The new revision addresses my concerns satisfactorily. I appreciate that the authors identified clearly what was modified, which helped me a lot in evaluating this version. I only have the following small remarks that should be solved easily for the final version:

Minor comments:
- Definition of correspondence: either a correspondence is a triple, and there are 3 components, or it is a quadruple, and there are 4 components, or it can be a triple or a quadruple. It cannot be a triple that can have a fourth element. Considering that examples of correspondences in the paper are now always triples, I would suggest to mention the confidence value outside the definition of a correspondence (e.g., "alignment systems usually assign a confidence value to each correspondence, such that correspondences are sometimes defined as quadruples (e1,e2,r,c). We only exemplify correspondences as triples in the rest of the paper.") This way, I think it addresses Reviewer 1's comment on this and stay true to what's actually used in the examples.
- in Sec.6.3: "pattern-based alignment formats such as EDOAL (or OWL)" -> OWL is not an alignment format.
- Section 7: "type of correspondence" -> correspondences

Review #2
Anonymous submitted on 22/Apr/2019
Suggestion:
Accept
Review Comment:

I would like to thank the authors for the new version. Though I had said I was already trustful in the last review, that they could fix the remaining problems, I am giving further feedback now.

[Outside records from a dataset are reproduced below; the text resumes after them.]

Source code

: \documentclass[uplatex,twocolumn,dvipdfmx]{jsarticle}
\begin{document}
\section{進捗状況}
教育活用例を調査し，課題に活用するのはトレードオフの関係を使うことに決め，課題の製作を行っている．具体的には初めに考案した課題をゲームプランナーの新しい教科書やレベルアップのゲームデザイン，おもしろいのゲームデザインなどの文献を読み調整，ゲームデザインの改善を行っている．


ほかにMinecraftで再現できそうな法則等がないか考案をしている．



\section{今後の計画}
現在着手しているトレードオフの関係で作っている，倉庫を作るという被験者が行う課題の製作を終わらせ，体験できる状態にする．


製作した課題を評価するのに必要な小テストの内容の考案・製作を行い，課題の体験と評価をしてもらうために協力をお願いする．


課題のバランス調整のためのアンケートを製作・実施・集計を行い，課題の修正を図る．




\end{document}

I acknowledge that the authors have tackled the minor comments/suggestions I had made in my earlier review. It seems that the paper has greatly improved.

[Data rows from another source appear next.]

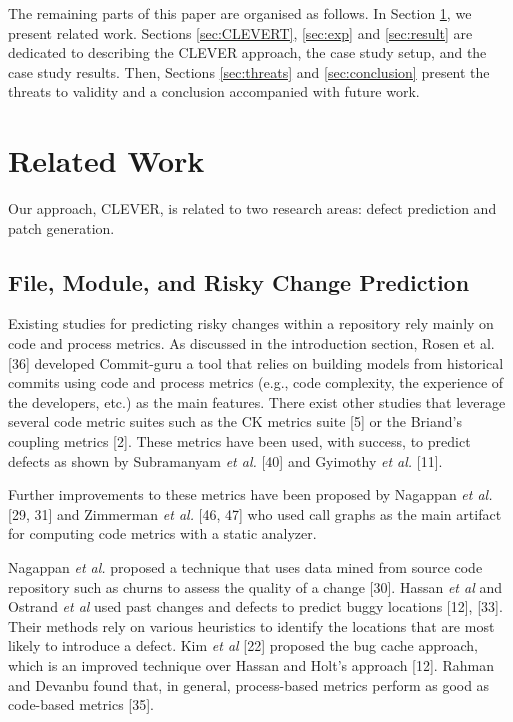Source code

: \documentclass[sigconf]{acmart}
\begin{document}
The remaining parts of this paper are organised as follows. In Section
\ref{sec:relwork}, we present related work. Sections \ref{sec:CLEVERT},
\ref{sec:exp} and \ref{sec:result} are dedicated to describing the
CLEVER approach, the case study setup, and the case study results. Then,
Sections \ref{sec:threats} and \ref{sec:conclusion} present the threats
to validity and a conclusion accompanied with future work.

\section{Related Work}\label{sec:relwork}

Our approach, CLEVER, is related to two research areas: defect
prediction and patch generation.

\subsection{File, Module, and Risky Change
Prediction}\label{file-module-and-risky-change-prediction}

Existing studies for predicting risky changes within a repository rely
mainly on code and process metrics. As discussed in the introduction
section, Rosen et al. [36] developed Commit-guru a tool that relies
on building models from historical commits using code and process
metrics (e.g., code complexity, the experience of the developers, etc.)
as the main features. There exist other studies that leverage several
code metric suites such as the CK metrics suite [5] or the Briand's
coupling metrics [2]. These metrics have been used, with success, to
predict defects as shown by Subramanyam \emph{et al.} [40] and
Gyimothy \emph{et al.} [11].

Further improvements to these metrics have been proposed by Nagappan
\emph{et al.} [29, 31] and Zimmerman \emph{et al.} [46, 47] who
used call graphs as the main artifact for computing code metrics with a
static analyzer.

Nagappan \emph{et al.} proposed a technique that uses data mined from
source code repository such as churns to assess the quality of a change
[30]. Hassan \emph{et al} and Ostrand \emph{et al} used past changes
and defects to predict buggy locations [12], [33]. Their methods
rely on various heuristics to identify the locations that are most
likely to introduce a defect. Kim \emph{et al} [22] proposed the bug
cache approach, which is an improved technique over Hassan and Holt's
approach [12]. Rahman and Devanbu found that, in general,
process-based metrics perform as good as code-based metrics [35].
\end{document}
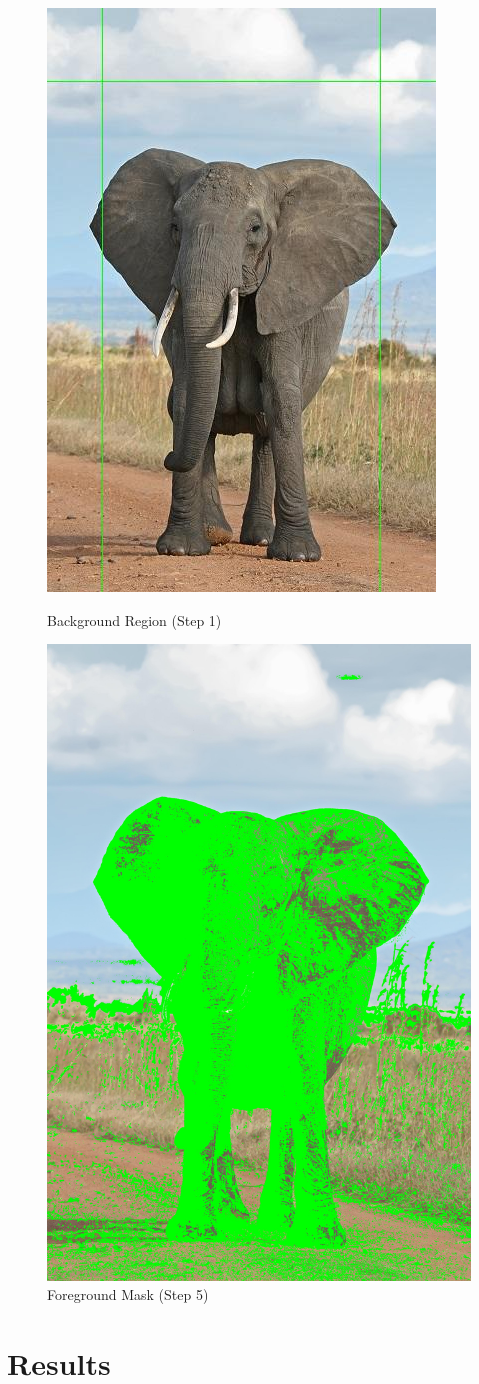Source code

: \documentclass[12pt]{article}
\begin{document}
\begin{figure}[!htb]
    \begin{minipage}{0.48\textwidth}
        \centering
        \includegraphics[width=0.5\linewidth]{border.jpg}
        \caption{Background Region (Step 1)}
    \end{minipage}\hfill
    \begin{minipage}{0.48\textwidth}
        \centering
        \includegraphics[width=0.5\linewidth]{mask.jpg}
        \caption{Foreground Mask (Step 5)}
    \end{minipage}\hfill
\end{figure}

\section{Results}
\end{document}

There are still aspects that I am not very satisfied with, for example I still think section 2.4 on scope clarification is unnecessary long, and I don't fully get the gist of the various visualisation efforts in 3.2. But it is probably up to the author to decide how to treat their reader now. I would however argue that another proofread is welcome, as it seems the one that has been done between version 2 and 3 has been done before some additions in 3. Therefore, some editorial issues re-appear, such as in definition 1 which has two main verbs ("is"), or a sentence on p31 that just doesn't make sense to me (the one with "regarded as perspective")

Some other comments on new parts:

On p6 I don't see how the SPARQL SELECT queries may qualify as a mapping. They just extract resources from data patterns in the target and destination datasets, but don't express (or process) any correspondence (as opposed to the following CONSTRUCT example)

Table 1 could be ordered to follow the order in 3.1, and I don't understand why the xR2RML line has "mixed formats" while the D2RML has not (it seems like it's the same kind of format enumeration)

Review #3
By Catia Pesquita submitted on 06/May/2019
Suggestion:
Accept
Review Comment:

The authors have successfully addressed my previous concerns.